O recuo dos preços nos últimos dias vem sendo justificado por uma menor euforia no mercado físico norte-americano. Os produtores norte-americanos, nos últimos dias, aproveitaram os recentes bons preços, negociando a soja a valores acima dos US$ 16 no mercado físico, para reduzirem o volume de soja da safra velha que ainda tinham em mãos. 

Os sojicultores americanos também foram incentivados a vender frente às boas expectativas sobre o desenvolvimento da safra nova nos EUA projetanto uma grande produção, provocando não só uma pressão nos preços do grão, como também no farelo de soja - que há três vem trabalhando no  no limite de baixa - e mais ainda nos prêmios norte-americanos. 

"Os prêmios internos [nos EUA] implodiram", disse o analista de mercado Pedro Dejneka, da PHDerivativos. "O mercado já precificou o aperto nos estoques e esse era o motivo que estava segurando o contrato agosto, assim, com essa forte queda dos prêmios, os preços já não tinham mais motivo para estar onde estavam", afirma. "Muitos esperavam a definição do clima, pois acreditavam que, se tivéssemos algum problema, isso poderia sustentar os vencimentos referentes à safra nova e, consequentemente, ter um bom reflexo no agosto", completou. 

Com essas últimas compras feitas pelos compradores locais, as indústrias conseguiram alongar por alguns dias os seus estoques e entrar em uma situação mais confortável do que a que vinha sendo registrada há algumas semanas, mantendo-se abastecidas por cerca de duas a três semanas. Assim, conseguiram reduzir seu ritmo de oferta de compras, exercendo pressão sobre o cenário de preços no mercado físico, o qual foi prontamente refletido nas cotações de Chicago. 

"Diminui o prêmio do processador, o prêmio do elevador, que diminui o prêmio em porto, o que faz as cotações caírem", explicou o analista de mercado da Agrinvest João Schaffer.

Entretanto, o analista ressalta que há uma grande participação dos fundos especuladores nos negócios, o que acaba fazendo com que os movimentos do mercado, tanto de alta quanto de baixa, possam ser exagerados. Além disso, diz ainda que "muitos investidores compraram o contrato agosto e venderam novembro - e agora estão tendo que liquidar o spread, fazendo exatamente o oposto", afirma Dejneka.

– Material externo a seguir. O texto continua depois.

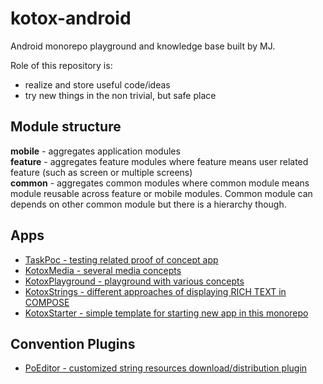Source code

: # kotox-android

Android monorepo playground and knowledge base built by MJ.   
  
  
Role of this repository is:  
- realize and store useful code/ideas
- try new things in the non trivial, but safe place
  
 
## Module structure

**mobile** - aggregates application modules  
**feature** - aggregates feature modules where feature means user related feature (such as screen or multiple screens)  
**common** - aggregates common modules where common module means module reusable across feature or mobile modules. Common module can depends on other common
module but there is a hierarchy though.  


## Apps

* [TaskPoc - testing related proof of concept app](./mobile/kotox-poc-task/README.md)  
* [KotoxMedia - several media concepts](./mobile/kotox-media/README.md)  
* [KotoxPlayground - playground with various concepts](./mobile/kotox-playground/README-PLAYGROUND.md)  
* [KotoxStrings - different approaches of displaying RICH TEXT in COMPOSE](./mobile/kotox-strings/README.md)  
* [KotoxStarter - simple template for starting new app in this monorepo](./mobile/kotox-starter/README.md)  
  
## Convention Plugins
  
* [PoEditor - customized string resources download/distribution plugin](./build-logic/README-POEDITOR.md)  
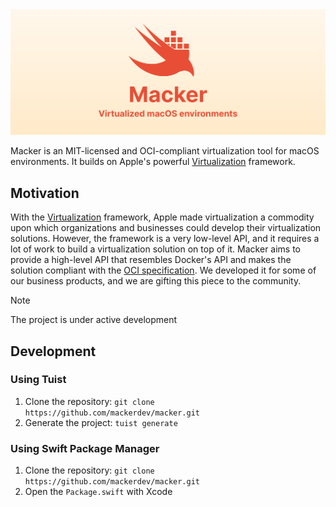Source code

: <img src="assets/header.svg"/>

Macker is an MIT-licensed and OCI-compliant virtualization tool for macOS environments.
It builds on Apple's powerful [Virtualization](https://developer.apple.com/documentation/virtualization) framework.


## Motivation

With the [Virtualization](https://developer.apple.com/documentation/virtualization) framework, Apple made virtualization a commodity upon which organizations and businesses could develop their virtualization solutions. However, the framework is a very low-level API, and it requires a lot of work to build a virtualization solution on top of it. Macker aims to provide a high-level API that resembles Docker's API and makes the solution compliant with the [OCI specification](https://github.com/opencontainers/image-spec). We developed it for some of our business products, and we are gifting this piece to the community.

> [!NOTE]
> The project is under active development

## Development

### Using Tuist

1. Clone the repository: `git clone https://github.com/mackerdev/macker.git`
2. Generate the project: `tuist generate`


### Using Swift Package Manager

1. Clone the repository: `git clone https://github.com/mackerdev/macker.git`
2. Open the `Package.swift` with Xcode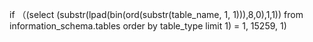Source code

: if （(select (substr(lpad(bin(ord(substr(table_name, 1, 1))),8,0),1,1)) from information_schema.tables order by table_type limit 1) = 1, 15259, 1)
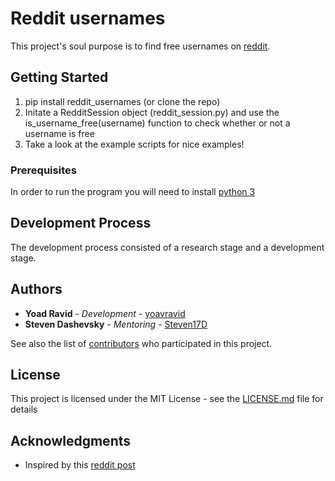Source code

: # Reddit usernames

This project's soul purpose is to find free usernames on [reddit](https://www.reddit.com/).

## Getting Started

1. pip install reddit_usernames (or clone the repo)
2. Initate a RedditSession object (reddit_session.py) and use the is_username_free(username) function to check whether 
or not a username is free
3. Take a look at the example scripts for nice examples!


### Prerequisites

In order to run the program you will need to install [python 3](https://www.python.org/getit/)


## Development Process
The development process consisted of a research stage and a development stage.

## Authors

* **Yoad Ravid** - *Development* - [yoavravid](https://github.com/yoavravid)
* **Steven Dashevsky** - *Mentoring* - [Steven17D](https://github.com/Steven17D)

See also the list of [contributors](https://github.com/yoavravid/reddit_usernames/contributors) who participated in this project.

## License

This project is licensed under the MIT License - see the [LICENSE.md](LICENSE.md) file for details

## Acknowledgments

* Inspired by this [reddit post](https://www.reddit.com/r/learnprogramming/comments/8m8hl3/python_script_to_look_for_free_username_on_a/)
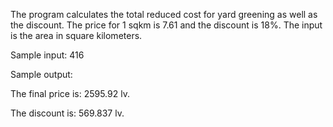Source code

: The program calculates the total reduced cost for yard greening as well as the discount. 
The price for 1 sqkm is 7.61 and the discount is 18%.
The input is the area in square kilometers.

Sample input: 416

Sample output: 

The final price is: 2595.92 lv.

The discount is: 569.837 lv.
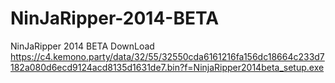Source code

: # NinJaRipper-2014-BETA
NinJaRipper 2014 BETA
DownLoad
https://c4.kemono.party/data/32/55/32550cda6161216fa156dc18664c233d7182a080d6ecd9124acd8135d1631de7.bin?f=NinjaRipper2014beta_setup.exe
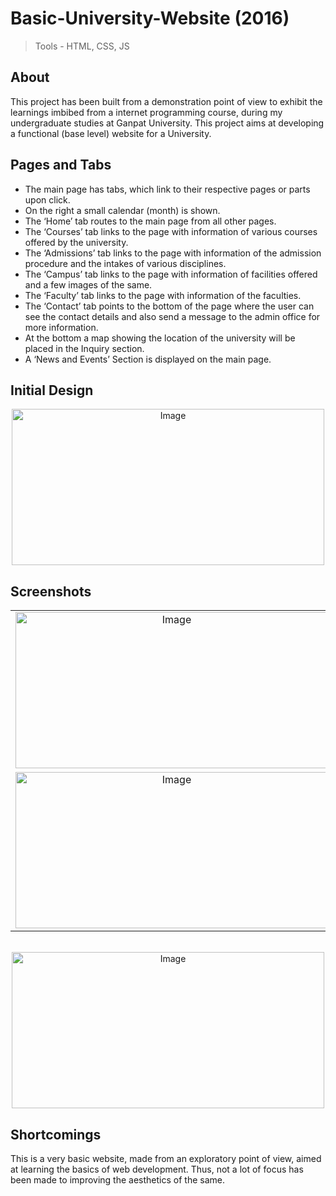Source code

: # Basic-University-Website (2016)
> Tools - HTML, CSS, JS

## About

This project has been built from a demonstration point of view to exhibit the learnings imbibed from a internet programming course, during my undergraduate studies at Ganpat University. This project aims at developing a functional (base level) website for a University.

## Pages and Tabs

- The main page has tabs, which link to their respective pages or parts upon click.
- On the right a small calendar (month) is shown.
- The ‘Home’ tab routes to the main page from all other pages. 
- The ‘Courses’ tab links to the page with information of various courses offered by the university.
- The ‘Admissions’ tab links to the page with information of the admission procedure and the intakes of various disciplines.
- The ‘Campus’ tab links to the page with information of facilities offered and a few images of the same. 
- The ‘Faculty’ tab links to the page with information of the faculties.
- The ‘Contact’ tab points to the bottom of the page where the user can see the contact details and also send a message to the admin office for more information.
- At the bottom a map showing the location of the university will be placed in the Inquiry section.
- A ‘News and Events’ Section is displayed on the main page.

## Initial Design

<p align="center">
<img src="https://github.com/divitvasu/Basic-Website/assets/30820920/d35bd255-cce2-43f6-b004-3f4087ac0d62" alt="Image" width="500" height="250">
</p>

## Screenshots

<table>
  <tr>
    <td align="center">
      <img src="https://github.com/divitvasu/Basic-Website/assets/30820920/fe65ed68-ecbc-4111-9b33-e7f87a8049e5" alt="Image" width="500" height="250">
    </td>
    <td align="center">
      <img src="https://github.com/divitvasu/Basic-Website/assets/30820920/86c1e65f-261c-4bc6-959e-6a0feb447ad1" alt="Image" width="500" height="250">
    </td>
  </tr>
  <tr>
    <td align="center">
      <img src="https://github.com/divitvasu/Basic-Website/assets/30820920/bc10412f-5844-4c36-b549-3febf7c4089a" alt="Image" width="500" height="250">
    </td>
    <td align="center">
      <img src="https://github.com/divitvasu/Basic-Website/assets/30820920/ca8ba3b8-d696-4922-a55f-816e158ff50c" alt="Image" width="500" height="250">
    </td>
  </tr>
</table>
<br>
<div align="center">
  <img src="https://github.com/divitvasu/Basic-Website/assets/30820920/32162f27-fec3-48bf-a11e-cc9dfd4b778d" alt="Image" width="500" height="250">
</div>

## Shortcomings

This is a very basic website, made from an exploratory point of view, aimed at learning the basics of web development. Thus, not a lot of focus has been made to improving the aesthetics of the same.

Outro fator que ainda pesa sobre os preços da soja no mercado futuro internacional são os boatos de que a China estaria liberando cerca de 3 milhões de toneladas de suas reservas estatais. A entrada dessa oferta também poderia desestimular novas compras dos compradores chineses. Para Dejneka, esses boatos fazem sentido, uma vez que trata-se de um produto de 2010 e precisa ser utilizado o quanto antes. 

Veja como ficaram as cotações dos grãos no fechamento desta quinta-feira:

>> SOJA

>> MILHO

>> TRIGO

Abaixo, veja a opinião de vários analistas sobre a situação atual do mercado futuro internacional de soja:

Daniel D'Ávilla - Analista de Mercado da Newdedge, de Nova York:

"Os produtores começaram a vender um pouco mais com a melhora climática. Com isso, quem estava comprando, os processadores e os produtores de rações, saíram do mercado e o basis despencou. Isso trouxe muita queda para Chicago, com fundos liquidando suas posições. Os estoques norte-americanos são baixos, mas o produtor atualmente tem uma soja no físico que vale mais do que a soja da safra nova, que começa a ser colhida em setembro. Com a melhora climática, o produtor faz a conta de que não compensa segurar uma soja e segurá-la com uma outra que eu vou vender mais barata lá na frente". 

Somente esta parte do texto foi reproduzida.